▶ [The input]:
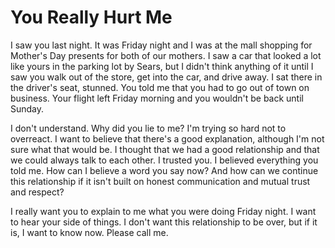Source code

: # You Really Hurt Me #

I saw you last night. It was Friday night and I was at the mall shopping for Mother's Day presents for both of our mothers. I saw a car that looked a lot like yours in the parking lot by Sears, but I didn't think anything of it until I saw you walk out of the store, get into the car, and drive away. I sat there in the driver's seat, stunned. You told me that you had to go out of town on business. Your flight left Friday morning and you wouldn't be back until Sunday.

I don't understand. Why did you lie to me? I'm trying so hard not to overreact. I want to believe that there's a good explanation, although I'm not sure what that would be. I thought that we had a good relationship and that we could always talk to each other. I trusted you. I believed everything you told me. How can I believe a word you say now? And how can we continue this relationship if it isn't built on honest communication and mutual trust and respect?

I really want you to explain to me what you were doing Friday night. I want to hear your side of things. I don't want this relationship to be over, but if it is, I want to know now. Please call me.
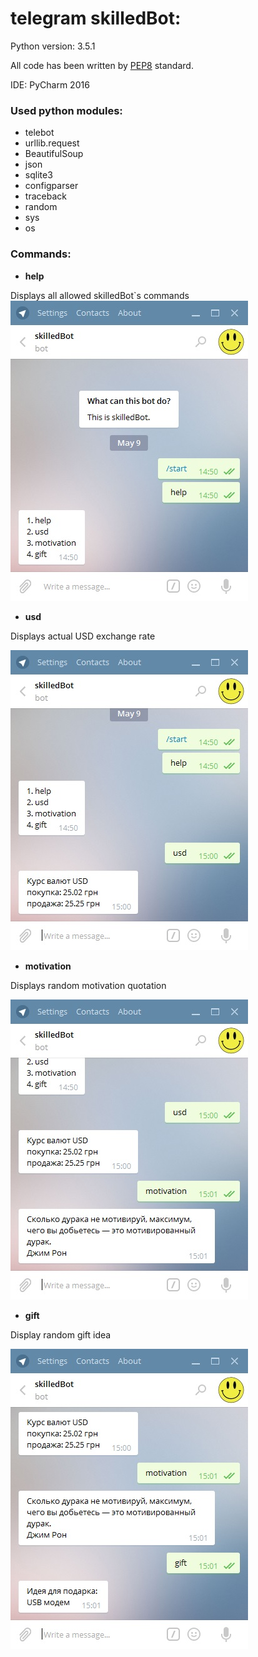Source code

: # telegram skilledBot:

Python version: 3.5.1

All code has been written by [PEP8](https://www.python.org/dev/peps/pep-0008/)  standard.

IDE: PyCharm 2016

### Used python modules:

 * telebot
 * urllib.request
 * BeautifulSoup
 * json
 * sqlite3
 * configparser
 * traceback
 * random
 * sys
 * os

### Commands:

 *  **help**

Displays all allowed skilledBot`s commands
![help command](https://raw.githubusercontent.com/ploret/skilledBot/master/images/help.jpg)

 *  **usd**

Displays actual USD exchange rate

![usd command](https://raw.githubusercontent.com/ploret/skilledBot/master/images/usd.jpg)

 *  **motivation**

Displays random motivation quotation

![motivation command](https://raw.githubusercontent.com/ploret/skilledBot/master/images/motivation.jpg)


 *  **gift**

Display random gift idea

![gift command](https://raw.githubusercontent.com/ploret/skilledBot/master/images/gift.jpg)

▶ [Problem statement]: Copy the lines from the entries above in which the word "Friday" appears.

▶ [Completed task]:
I saw you last night. It was Friday night and I was at the mall shopping for Mother's Day presents for both of our mothers. I saw a car that looked a lot like yours in the parking lot by Sears, but I didn't think anything of it until I saw you walk out of the store, get into the car, and drive away. I sat there in the driver's seat, stunned. You told me that you had to go out of town on business. Your flight left Friday morning and you wouldn't be back until Sunday.
I really want you to explain to me what you were doing Friday night. I want to hear your side of things. I don't want this relationship to be over, but if it is, I want to know now. Please call me.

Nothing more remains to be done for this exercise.